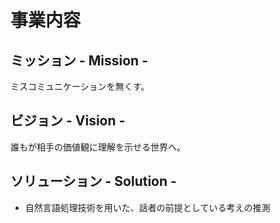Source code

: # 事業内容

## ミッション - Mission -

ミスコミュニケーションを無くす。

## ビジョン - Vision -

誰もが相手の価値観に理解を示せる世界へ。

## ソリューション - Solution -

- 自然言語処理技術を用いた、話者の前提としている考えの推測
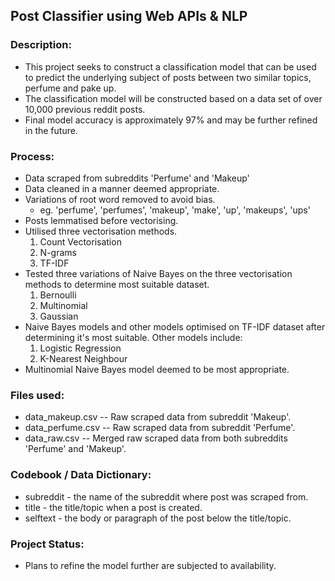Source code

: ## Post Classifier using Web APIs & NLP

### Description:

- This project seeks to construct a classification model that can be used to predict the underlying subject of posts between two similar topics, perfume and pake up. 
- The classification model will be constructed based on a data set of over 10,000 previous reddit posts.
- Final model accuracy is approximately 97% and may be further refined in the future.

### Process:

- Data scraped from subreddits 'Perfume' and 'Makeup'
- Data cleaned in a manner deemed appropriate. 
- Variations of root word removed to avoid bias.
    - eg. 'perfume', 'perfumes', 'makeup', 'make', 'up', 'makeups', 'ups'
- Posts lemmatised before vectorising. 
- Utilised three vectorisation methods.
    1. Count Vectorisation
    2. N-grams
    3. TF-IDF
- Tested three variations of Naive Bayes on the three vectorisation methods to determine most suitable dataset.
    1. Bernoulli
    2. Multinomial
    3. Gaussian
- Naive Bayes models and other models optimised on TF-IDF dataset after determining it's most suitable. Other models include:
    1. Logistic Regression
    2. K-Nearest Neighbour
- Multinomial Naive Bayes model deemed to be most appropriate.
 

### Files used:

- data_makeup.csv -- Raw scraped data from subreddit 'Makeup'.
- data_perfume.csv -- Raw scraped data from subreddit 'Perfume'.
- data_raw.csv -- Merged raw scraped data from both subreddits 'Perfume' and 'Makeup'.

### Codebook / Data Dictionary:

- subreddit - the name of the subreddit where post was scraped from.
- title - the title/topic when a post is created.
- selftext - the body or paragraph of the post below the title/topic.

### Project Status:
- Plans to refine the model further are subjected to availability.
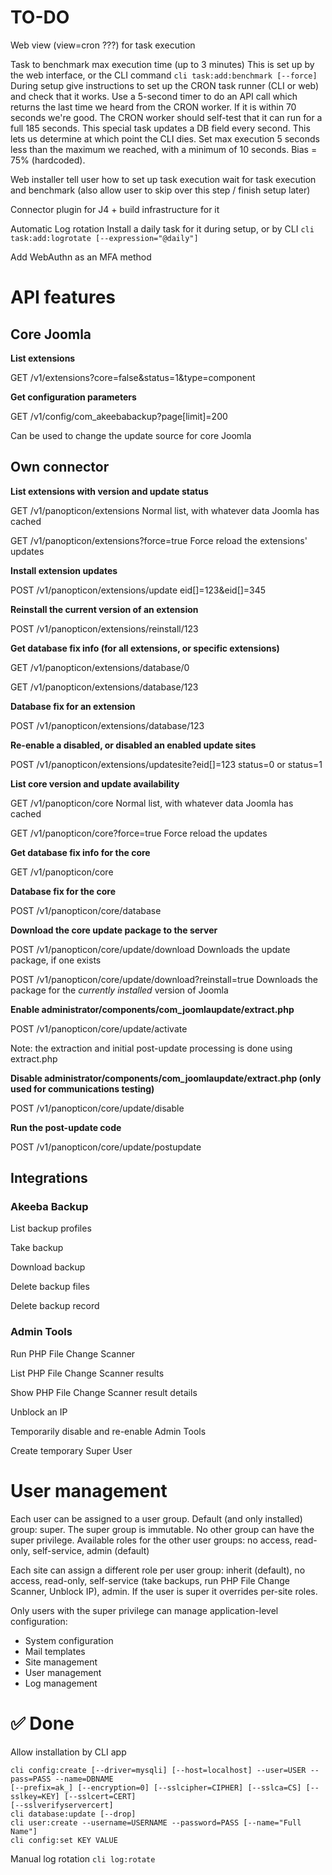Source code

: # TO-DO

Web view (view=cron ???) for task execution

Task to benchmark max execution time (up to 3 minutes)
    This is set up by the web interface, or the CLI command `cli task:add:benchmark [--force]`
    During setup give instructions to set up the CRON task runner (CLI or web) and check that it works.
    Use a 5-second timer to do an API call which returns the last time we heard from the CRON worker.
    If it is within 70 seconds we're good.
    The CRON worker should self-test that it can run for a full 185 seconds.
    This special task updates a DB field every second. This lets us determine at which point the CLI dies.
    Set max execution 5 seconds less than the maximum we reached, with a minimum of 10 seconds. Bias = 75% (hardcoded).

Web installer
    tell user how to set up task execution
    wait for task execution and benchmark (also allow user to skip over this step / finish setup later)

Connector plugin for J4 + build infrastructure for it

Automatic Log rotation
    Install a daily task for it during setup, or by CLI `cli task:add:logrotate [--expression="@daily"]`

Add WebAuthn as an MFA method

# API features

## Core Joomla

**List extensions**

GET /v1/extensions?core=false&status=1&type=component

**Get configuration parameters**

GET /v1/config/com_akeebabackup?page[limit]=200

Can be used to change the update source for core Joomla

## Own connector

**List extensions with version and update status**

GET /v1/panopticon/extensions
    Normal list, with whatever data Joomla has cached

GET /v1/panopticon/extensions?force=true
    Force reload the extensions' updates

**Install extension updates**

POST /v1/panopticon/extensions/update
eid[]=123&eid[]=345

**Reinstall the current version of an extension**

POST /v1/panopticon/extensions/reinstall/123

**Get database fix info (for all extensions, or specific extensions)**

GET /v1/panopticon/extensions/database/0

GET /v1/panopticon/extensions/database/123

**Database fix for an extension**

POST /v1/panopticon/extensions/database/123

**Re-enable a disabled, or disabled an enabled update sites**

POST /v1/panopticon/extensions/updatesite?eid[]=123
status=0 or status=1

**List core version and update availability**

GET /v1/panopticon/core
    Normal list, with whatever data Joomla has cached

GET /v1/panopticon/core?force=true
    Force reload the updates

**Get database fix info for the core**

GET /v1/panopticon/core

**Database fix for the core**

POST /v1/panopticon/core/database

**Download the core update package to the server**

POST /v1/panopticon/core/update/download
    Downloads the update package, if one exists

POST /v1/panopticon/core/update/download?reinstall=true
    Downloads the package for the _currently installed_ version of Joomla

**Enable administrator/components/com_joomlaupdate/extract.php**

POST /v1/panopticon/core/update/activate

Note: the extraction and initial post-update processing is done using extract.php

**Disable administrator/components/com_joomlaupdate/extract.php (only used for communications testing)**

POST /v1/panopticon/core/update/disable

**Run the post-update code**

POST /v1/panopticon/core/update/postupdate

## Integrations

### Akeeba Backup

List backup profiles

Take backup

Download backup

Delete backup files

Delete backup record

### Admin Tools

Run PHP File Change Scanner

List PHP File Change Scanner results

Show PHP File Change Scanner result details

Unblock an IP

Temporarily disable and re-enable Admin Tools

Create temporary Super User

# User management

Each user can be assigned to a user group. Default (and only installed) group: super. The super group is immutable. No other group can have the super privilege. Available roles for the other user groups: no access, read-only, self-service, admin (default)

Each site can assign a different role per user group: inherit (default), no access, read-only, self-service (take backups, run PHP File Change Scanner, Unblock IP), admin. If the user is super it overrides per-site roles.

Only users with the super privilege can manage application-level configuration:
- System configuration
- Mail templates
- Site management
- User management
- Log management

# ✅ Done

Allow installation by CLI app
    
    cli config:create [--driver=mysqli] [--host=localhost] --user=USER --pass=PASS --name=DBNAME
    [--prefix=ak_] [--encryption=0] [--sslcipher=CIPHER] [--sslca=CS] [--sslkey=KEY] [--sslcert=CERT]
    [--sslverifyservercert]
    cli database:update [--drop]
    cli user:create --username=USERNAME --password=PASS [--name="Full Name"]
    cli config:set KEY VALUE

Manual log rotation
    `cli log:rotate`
● ● ● ● ● ● ●
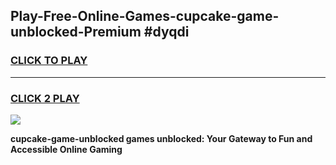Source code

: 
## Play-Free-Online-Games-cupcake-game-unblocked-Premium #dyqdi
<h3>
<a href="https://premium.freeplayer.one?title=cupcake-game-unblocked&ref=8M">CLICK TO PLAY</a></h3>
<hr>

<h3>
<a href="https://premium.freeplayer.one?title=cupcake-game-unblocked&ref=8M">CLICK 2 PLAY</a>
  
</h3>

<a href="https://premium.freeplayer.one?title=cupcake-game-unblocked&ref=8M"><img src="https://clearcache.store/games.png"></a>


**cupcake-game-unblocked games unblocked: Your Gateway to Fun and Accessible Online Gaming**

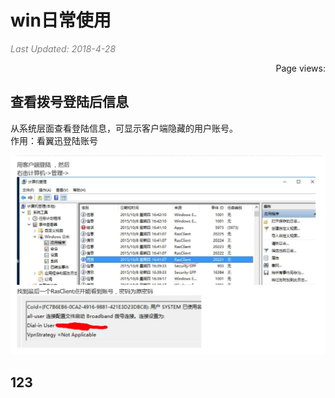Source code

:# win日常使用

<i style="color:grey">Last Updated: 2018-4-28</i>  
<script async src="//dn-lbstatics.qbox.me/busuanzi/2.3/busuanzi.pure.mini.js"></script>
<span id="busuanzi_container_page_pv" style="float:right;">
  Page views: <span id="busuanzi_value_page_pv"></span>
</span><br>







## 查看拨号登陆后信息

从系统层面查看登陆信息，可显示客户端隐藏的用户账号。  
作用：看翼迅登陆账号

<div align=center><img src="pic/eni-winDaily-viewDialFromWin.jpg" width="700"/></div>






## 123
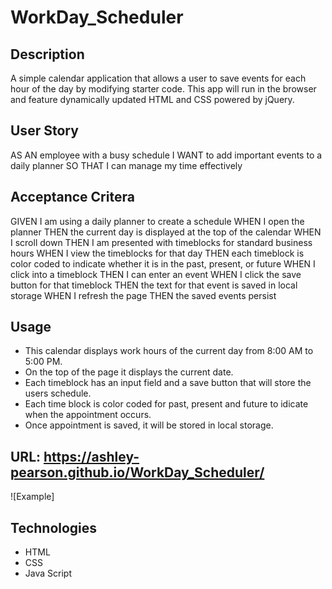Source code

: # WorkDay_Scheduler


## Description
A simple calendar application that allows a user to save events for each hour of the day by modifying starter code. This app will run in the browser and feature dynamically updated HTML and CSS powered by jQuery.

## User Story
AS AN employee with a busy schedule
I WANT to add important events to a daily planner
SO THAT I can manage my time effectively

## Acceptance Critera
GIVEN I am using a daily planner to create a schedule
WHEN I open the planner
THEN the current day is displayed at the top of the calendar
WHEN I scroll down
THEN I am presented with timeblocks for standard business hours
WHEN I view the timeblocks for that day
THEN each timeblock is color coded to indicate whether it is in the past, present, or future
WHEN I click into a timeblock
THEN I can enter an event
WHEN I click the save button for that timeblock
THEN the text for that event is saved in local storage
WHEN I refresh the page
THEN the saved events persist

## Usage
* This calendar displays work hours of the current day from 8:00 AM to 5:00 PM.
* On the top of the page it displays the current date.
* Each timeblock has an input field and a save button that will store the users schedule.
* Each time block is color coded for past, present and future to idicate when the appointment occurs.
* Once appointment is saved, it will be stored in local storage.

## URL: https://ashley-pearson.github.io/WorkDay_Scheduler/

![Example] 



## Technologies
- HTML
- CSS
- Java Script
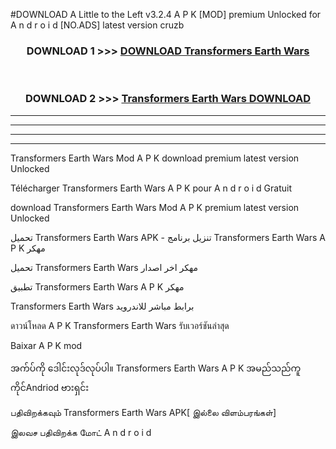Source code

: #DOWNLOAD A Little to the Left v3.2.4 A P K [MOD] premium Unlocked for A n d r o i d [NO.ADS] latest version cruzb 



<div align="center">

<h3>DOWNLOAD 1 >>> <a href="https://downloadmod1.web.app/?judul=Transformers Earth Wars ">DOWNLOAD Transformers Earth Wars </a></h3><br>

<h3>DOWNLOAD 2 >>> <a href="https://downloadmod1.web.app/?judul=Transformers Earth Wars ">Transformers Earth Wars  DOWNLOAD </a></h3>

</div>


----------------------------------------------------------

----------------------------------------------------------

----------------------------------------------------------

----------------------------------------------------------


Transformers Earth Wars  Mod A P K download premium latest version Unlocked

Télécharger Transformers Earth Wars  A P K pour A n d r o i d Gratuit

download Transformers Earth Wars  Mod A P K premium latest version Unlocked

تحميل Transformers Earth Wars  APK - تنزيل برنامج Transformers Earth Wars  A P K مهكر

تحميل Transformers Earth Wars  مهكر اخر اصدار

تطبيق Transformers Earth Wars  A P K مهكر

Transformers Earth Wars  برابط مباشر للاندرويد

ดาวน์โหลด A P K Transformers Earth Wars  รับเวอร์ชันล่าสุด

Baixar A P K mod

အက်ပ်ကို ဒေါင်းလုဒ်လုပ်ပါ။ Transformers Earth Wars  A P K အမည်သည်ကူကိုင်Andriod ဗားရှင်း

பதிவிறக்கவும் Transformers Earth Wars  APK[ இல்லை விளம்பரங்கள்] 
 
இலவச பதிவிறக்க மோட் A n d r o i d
● ● ● ● ● ● ●
### PROBLEM DETAILS
Print exactly the lines of the listing above starting at the line containing "fix for the core**" and ending at the line containing "List PHP File Change Scanner results", both included.

### SOLUTION TO THE PROBLEM
**Database fix for the core**

POST /v1/panopticon/core/database

**Download the core update package to the server**

POST /v1/panopticon/core/update/download
    Downloads the update package, if one exists

POST /v1/panopticon/core/update/download?reinstall=true
    Downloads the package for the _currently installed_ version of Joomla

**Enable administrator/components/com_joomlaupdate/extract.php**

POST /v1/panopticon/core/update/activate

Note: the extraction and initial post-update processing is done using extract.php

**Disable administrator/components/com_joomlaupdate/extract.php (only used for communications testing)**

POST /v1/panopticon/core/update/disable

**Run the post-update code**

POST /v1/panopticon/core/update/postupdate

## Integrations

### Akeeba Backup

List backup profiles

Take backup

Download backup

Delete backup files

Delete backup record

### Admin Tools

Run PHP File Change Scanner

List PHP File Change Scanner results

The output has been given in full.